Tuesday, November 27, 2012

Tuscan Vegetable Soup



Tuscan Vegetable Soup

This soup is inexpensive, simple, nutritious, and delicious.  Perfect on a winter evening with a good loaf of bread.  I initially hadn't intended adding the pasta, but ended up with way more broth in the soup than I tend to like (I like stew consistency better than a thin soup), so I threw the pasta in last minute the thought it was perfect with that addition.  If you don't wish to add the pasta (or you like your soups soupy, not stewy), either reduce the broth by 4 cups, add more beans, or add some diced potatoes in with the veggies when you saute them.

-2 Tbsp olive oil
-1 onion, diced
-3 carrots, diced
-3 stalks celery, diced
-1 large zucchini, diced
-4 cloves garlic, minced
-1 tsp thyme
-1 tsp rosemary
-1/2 tsp pepper
-1/4 tsp red pepper flakes
-1 tsp salt
-10 c chicken broth
-1 (29 oz) can diced tomatoes
-2 (15 oz) can cannelini beans, drained
-1 lb fresh spinach
-1 box (13.25 oz) desired whole wheat pasta shape (optional)
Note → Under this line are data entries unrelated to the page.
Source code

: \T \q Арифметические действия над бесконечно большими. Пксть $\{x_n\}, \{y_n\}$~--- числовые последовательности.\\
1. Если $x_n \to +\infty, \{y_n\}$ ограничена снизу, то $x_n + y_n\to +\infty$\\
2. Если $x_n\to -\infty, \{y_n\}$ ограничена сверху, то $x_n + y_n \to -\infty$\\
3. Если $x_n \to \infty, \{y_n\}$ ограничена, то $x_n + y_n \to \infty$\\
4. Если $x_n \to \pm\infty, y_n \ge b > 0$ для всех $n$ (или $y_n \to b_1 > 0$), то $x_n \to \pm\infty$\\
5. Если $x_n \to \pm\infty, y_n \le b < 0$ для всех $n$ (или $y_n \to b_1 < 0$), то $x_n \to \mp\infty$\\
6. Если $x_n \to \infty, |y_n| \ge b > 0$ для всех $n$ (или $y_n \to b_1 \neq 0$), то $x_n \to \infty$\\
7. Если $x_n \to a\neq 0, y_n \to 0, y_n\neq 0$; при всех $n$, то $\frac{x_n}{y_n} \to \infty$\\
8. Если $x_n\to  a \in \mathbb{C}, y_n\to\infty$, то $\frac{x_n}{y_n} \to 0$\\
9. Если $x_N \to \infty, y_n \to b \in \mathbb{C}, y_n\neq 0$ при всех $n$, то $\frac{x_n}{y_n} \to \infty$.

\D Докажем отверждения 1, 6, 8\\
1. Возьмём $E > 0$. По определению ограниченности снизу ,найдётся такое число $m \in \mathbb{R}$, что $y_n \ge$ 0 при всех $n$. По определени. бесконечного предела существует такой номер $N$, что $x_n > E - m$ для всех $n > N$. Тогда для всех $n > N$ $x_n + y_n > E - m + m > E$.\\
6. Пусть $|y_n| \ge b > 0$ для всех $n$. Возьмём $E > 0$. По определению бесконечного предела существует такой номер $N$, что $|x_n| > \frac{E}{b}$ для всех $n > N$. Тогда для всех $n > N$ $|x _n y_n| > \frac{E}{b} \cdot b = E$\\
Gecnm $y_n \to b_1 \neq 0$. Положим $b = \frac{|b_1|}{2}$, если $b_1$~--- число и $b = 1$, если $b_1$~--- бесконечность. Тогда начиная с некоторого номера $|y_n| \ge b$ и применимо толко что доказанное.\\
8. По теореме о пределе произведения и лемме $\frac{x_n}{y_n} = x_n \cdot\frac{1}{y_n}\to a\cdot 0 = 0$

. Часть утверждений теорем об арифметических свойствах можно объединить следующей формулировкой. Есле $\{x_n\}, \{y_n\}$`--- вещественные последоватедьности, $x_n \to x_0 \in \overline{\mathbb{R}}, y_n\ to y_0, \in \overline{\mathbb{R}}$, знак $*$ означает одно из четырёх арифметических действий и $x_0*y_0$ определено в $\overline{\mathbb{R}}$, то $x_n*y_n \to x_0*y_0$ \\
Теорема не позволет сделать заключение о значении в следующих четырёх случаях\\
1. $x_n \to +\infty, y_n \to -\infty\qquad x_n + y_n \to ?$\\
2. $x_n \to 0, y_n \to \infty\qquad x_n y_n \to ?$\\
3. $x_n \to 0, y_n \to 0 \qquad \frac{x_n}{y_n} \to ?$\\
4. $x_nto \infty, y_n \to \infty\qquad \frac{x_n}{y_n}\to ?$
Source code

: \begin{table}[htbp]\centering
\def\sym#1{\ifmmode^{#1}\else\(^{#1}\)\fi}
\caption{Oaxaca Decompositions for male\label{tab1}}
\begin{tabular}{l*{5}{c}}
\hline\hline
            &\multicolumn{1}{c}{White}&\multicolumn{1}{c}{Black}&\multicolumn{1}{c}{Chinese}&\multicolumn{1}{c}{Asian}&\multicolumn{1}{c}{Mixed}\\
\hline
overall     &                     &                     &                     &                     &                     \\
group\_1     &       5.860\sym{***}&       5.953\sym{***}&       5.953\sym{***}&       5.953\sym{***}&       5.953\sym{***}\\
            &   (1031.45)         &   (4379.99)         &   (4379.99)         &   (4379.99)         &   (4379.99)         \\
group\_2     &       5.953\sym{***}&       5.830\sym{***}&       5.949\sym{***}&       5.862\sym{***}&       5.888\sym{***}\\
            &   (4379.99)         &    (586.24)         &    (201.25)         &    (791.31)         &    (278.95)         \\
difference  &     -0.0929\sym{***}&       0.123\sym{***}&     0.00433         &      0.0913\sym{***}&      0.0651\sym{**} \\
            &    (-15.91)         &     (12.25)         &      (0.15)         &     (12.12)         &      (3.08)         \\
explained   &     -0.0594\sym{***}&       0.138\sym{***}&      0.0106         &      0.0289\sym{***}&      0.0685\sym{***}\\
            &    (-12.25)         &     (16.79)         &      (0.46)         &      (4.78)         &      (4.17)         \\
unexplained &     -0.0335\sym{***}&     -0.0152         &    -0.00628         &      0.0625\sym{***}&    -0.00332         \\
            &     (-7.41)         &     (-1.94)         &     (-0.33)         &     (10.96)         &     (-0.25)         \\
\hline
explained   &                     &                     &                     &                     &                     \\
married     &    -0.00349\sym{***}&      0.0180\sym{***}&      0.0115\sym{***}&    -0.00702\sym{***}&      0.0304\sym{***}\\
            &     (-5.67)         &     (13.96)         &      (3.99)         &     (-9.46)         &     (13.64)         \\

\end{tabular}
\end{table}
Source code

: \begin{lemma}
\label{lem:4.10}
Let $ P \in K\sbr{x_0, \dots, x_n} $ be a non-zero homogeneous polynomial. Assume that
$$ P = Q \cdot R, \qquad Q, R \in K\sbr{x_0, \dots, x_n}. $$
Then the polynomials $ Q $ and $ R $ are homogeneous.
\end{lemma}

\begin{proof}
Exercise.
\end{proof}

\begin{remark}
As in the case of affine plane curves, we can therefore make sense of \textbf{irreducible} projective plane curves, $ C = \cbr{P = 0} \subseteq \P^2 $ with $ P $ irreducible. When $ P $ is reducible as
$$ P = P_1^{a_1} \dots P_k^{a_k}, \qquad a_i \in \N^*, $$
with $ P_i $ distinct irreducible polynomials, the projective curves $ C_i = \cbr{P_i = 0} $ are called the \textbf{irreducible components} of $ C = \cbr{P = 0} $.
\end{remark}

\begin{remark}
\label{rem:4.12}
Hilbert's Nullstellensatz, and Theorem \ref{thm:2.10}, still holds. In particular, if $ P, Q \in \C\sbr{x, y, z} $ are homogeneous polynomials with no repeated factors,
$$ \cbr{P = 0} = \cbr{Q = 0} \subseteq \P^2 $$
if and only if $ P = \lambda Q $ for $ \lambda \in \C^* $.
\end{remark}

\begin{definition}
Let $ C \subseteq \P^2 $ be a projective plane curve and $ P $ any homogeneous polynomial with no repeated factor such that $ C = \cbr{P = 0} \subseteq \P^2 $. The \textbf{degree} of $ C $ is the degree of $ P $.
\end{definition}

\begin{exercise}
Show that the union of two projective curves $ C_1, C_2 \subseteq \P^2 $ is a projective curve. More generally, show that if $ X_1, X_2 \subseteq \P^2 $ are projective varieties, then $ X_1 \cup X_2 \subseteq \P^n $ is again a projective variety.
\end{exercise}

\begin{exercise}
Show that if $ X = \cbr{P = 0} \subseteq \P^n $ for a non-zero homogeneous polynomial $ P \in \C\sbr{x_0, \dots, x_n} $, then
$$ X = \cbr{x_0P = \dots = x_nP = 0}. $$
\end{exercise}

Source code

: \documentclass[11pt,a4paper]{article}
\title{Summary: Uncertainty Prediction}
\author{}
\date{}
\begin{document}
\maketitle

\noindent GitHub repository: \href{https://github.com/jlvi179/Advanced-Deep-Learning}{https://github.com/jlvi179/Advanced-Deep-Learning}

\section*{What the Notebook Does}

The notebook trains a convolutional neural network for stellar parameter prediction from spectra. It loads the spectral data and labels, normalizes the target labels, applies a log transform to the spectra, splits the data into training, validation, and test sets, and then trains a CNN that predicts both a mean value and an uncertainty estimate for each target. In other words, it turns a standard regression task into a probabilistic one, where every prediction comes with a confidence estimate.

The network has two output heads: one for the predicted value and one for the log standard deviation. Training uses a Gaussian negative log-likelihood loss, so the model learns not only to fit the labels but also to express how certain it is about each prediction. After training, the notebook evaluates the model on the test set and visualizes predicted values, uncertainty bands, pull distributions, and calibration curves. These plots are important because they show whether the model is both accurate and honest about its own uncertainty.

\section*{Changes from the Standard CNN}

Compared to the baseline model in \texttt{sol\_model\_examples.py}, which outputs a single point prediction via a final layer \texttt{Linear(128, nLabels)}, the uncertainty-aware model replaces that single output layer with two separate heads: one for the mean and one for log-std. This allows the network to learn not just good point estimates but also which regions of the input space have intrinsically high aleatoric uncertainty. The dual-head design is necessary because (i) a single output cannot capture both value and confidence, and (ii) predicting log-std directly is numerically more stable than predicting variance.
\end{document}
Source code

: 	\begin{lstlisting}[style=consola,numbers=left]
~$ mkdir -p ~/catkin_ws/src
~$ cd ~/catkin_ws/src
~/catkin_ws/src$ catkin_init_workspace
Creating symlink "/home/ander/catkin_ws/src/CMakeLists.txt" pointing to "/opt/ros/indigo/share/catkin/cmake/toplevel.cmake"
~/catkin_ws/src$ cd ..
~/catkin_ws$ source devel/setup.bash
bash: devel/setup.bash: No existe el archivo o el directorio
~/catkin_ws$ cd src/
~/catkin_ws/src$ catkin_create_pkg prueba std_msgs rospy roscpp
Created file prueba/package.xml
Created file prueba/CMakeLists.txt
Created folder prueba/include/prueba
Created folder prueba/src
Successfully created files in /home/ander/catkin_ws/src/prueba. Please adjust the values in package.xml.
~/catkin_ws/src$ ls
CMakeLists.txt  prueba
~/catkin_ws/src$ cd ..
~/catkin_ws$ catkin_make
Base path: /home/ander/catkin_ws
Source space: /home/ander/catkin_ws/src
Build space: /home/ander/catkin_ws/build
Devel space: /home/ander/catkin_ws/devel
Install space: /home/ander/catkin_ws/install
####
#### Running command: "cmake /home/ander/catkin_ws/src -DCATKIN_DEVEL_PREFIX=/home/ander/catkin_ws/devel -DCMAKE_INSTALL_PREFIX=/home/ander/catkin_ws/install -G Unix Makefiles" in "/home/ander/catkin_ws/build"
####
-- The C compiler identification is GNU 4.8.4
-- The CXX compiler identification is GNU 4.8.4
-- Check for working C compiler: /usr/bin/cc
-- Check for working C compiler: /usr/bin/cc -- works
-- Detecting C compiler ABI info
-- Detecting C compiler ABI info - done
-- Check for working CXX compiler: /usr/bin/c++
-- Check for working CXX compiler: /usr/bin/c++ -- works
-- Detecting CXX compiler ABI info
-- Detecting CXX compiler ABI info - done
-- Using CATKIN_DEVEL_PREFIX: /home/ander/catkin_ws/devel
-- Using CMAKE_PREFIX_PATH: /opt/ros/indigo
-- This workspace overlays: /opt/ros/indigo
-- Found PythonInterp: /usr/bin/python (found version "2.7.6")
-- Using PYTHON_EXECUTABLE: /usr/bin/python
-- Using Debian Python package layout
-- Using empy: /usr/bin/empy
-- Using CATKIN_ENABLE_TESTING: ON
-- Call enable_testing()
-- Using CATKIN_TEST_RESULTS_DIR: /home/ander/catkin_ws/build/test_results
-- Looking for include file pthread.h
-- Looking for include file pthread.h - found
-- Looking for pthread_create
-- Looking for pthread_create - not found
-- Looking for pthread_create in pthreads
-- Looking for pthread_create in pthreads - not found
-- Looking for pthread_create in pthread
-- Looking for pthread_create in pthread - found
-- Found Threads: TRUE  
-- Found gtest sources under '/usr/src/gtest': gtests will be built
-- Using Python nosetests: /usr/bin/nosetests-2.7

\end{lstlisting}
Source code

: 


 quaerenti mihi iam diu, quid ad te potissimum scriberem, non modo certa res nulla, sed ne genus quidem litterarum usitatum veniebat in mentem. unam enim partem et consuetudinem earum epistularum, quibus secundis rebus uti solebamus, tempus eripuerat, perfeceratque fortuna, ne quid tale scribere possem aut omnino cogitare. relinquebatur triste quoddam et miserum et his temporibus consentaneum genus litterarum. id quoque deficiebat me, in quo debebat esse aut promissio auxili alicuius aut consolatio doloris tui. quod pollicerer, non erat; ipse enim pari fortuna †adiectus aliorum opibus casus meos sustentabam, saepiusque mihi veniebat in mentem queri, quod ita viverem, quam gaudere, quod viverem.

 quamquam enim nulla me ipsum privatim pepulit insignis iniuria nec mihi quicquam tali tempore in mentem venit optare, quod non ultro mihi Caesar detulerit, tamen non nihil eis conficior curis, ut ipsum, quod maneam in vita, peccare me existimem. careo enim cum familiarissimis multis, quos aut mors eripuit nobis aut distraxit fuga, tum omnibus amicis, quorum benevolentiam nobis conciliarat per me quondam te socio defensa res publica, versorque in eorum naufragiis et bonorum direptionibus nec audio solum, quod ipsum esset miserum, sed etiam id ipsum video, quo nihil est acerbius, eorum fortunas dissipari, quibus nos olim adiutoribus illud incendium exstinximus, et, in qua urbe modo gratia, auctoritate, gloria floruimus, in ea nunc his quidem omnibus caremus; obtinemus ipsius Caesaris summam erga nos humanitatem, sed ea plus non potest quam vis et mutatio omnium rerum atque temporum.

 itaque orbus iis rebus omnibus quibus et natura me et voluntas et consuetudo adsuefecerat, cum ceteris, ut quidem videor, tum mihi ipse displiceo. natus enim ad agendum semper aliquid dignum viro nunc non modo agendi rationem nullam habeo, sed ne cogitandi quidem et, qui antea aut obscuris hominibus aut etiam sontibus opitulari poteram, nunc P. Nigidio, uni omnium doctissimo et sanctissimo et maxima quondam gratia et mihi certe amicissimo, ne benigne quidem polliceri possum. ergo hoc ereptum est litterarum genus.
In large pot, heat olive oil over medium heat.  Add onion, carrots, and celery, saute until soft, about 10 minutes.  Add zucchini and garlic, saute until fragrant, an additional minute.  Add thyme, rosemary, pepper, red pepper flakes, salt, chicken broth, diced tomatoes, and cannelini beans.  Bring to a simmer.  Stir in spinach.  Add pasta, simmer 5 minutes, remove from heat and allow the pasta to finish cooking and soak up some of the broth until it's your desired consistency (I let it sit about 5 more minutes).  Serve.